Entries taken from a collection
════════════════

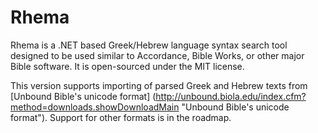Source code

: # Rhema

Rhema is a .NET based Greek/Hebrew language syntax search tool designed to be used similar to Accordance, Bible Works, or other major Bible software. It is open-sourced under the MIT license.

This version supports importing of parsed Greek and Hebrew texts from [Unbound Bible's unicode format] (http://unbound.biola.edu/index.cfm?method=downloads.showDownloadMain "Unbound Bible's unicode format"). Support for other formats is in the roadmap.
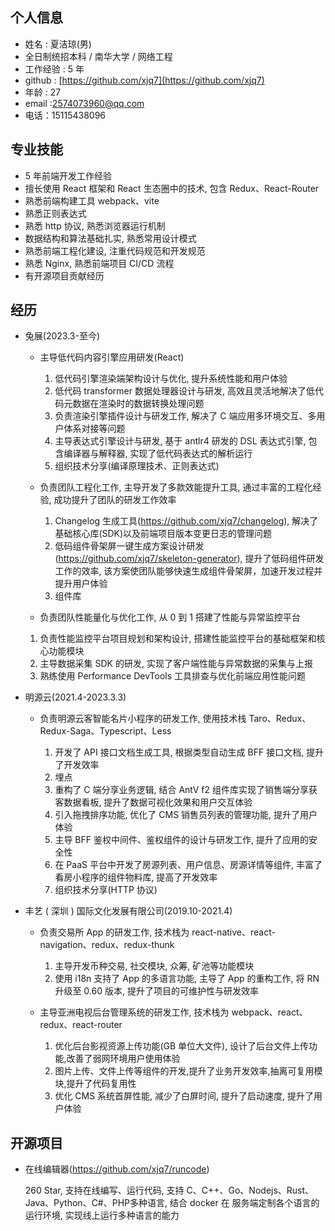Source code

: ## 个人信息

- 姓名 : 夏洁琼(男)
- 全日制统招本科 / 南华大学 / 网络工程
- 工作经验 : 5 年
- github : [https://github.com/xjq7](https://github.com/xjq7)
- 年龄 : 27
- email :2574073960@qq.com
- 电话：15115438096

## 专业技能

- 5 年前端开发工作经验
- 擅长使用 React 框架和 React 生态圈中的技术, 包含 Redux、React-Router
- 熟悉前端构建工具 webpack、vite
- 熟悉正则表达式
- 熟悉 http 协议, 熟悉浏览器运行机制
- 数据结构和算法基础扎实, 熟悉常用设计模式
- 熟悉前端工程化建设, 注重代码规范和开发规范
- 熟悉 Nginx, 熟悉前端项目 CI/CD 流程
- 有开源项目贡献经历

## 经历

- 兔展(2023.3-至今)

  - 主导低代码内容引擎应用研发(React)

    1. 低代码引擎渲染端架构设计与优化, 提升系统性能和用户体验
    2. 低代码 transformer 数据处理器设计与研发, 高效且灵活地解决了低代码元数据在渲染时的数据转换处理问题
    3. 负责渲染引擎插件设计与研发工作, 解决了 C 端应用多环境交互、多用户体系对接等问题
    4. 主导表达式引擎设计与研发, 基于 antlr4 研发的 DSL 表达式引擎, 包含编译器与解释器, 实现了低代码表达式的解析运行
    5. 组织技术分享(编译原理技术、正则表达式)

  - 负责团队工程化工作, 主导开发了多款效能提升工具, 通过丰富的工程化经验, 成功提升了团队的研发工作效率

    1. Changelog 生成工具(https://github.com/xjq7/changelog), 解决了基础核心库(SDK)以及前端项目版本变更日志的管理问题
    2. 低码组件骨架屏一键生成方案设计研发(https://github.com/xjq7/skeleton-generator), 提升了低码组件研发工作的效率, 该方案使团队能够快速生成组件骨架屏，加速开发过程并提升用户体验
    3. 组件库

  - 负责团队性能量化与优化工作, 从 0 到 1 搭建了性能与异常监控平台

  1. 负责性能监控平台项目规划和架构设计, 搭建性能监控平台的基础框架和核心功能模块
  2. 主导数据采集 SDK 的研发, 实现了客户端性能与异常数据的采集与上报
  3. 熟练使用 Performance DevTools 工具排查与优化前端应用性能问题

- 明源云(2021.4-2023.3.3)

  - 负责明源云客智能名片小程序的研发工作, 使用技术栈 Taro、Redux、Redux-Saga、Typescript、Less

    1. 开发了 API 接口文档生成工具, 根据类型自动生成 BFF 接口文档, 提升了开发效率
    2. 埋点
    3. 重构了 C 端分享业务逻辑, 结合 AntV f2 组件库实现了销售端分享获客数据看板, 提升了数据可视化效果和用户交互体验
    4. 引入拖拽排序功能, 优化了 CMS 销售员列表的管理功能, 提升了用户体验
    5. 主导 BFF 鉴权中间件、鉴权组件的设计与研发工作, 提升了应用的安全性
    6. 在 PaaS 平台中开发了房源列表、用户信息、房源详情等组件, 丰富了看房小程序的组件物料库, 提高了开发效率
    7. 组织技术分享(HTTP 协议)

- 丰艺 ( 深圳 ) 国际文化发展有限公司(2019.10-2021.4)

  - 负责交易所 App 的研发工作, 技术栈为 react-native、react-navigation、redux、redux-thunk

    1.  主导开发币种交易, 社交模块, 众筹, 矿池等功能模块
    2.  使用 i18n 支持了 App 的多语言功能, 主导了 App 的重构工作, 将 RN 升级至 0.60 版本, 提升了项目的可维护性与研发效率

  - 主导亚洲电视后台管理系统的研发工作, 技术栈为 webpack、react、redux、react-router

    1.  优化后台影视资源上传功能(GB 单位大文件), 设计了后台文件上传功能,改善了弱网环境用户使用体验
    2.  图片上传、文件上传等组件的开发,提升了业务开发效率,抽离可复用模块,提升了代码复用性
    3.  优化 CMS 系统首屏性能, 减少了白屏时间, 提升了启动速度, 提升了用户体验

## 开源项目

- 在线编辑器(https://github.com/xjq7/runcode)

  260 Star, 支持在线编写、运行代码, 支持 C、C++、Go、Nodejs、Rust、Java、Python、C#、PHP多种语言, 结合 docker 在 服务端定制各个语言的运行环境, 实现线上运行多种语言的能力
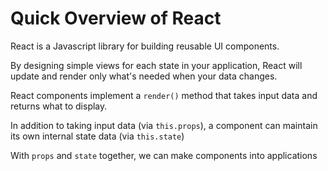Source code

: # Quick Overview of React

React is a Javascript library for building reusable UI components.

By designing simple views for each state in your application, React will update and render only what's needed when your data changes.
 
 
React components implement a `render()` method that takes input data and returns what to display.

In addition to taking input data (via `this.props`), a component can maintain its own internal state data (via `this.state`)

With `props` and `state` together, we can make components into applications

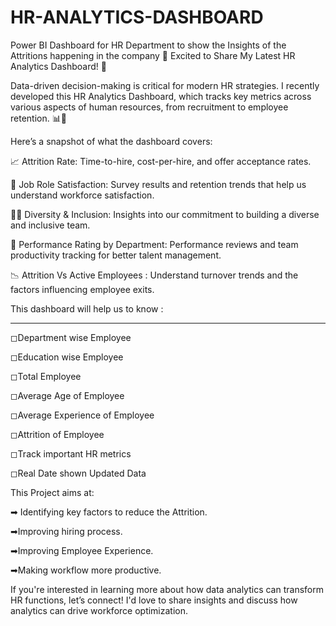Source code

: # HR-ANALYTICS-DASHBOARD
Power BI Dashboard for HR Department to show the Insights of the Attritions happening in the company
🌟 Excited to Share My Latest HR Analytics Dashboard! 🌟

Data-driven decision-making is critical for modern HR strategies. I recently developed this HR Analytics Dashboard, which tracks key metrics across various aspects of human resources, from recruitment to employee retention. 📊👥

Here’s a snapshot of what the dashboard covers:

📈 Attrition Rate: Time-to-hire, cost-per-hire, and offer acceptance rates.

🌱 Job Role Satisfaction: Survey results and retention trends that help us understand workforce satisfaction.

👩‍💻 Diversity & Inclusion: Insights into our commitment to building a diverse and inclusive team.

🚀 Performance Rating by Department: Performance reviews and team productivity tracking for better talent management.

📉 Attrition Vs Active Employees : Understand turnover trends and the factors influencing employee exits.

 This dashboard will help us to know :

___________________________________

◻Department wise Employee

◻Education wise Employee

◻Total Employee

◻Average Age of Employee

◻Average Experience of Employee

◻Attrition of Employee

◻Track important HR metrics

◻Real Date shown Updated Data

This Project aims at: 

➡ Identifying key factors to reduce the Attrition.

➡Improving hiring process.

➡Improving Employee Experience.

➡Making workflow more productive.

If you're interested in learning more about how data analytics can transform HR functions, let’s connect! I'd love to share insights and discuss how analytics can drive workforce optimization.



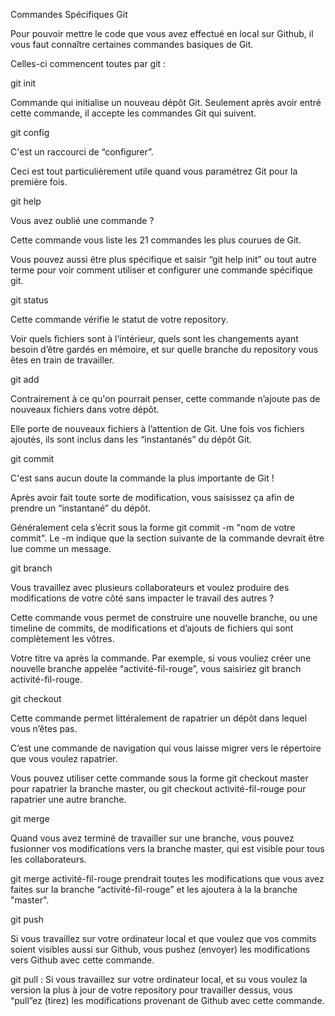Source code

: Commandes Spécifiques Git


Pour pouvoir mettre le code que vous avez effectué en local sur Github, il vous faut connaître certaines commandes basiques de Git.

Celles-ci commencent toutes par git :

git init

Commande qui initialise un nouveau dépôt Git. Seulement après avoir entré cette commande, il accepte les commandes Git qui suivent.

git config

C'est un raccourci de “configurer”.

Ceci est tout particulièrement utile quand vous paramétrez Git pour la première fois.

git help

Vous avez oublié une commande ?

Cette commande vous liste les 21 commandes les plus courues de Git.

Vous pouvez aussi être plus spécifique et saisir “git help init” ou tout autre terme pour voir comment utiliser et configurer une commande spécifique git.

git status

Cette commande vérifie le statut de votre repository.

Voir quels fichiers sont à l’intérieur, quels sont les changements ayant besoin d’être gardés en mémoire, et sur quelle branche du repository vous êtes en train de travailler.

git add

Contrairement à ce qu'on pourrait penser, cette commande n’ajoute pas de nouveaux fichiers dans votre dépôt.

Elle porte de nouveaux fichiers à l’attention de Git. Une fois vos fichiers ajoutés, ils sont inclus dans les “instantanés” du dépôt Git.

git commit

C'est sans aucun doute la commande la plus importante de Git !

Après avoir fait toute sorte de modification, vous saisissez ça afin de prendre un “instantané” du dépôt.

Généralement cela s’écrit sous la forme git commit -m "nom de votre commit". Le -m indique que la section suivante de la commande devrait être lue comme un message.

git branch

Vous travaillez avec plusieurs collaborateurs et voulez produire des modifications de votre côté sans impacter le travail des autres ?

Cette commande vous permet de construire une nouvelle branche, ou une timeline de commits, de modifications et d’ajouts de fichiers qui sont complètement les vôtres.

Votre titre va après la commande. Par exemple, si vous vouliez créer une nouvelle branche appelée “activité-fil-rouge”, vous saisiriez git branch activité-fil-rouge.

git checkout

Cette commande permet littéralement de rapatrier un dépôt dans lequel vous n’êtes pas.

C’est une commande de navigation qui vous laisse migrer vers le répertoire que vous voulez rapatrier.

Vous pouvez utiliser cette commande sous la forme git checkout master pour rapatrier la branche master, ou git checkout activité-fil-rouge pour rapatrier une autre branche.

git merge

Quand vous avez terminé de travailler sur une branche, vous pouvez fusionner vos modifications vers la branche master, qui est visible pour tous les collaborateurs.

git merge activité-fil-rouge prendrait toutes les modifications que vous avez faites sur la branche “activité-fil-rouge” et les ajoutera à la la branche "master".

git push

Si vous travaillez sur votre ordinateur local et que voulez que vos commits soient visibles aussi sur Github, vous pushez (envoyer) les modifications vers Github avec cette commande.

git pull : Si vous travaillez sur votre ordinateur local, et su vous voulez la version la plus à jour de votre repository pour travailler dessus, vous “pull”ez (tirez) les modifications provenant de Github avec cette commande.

════════════════

■ **TASK DESCRIPTION**: Using the entries above, return each line in which the word "team" occurs.

■ **OUTPUT FOR THIS EXERCISE**:
👩‍💻 Diversity & Inclusion: Insights into our commitment to building a diverse and inclusive team.
🚀 Performance Rating by Department: Performance reviews and team productivity tracking for better talent management.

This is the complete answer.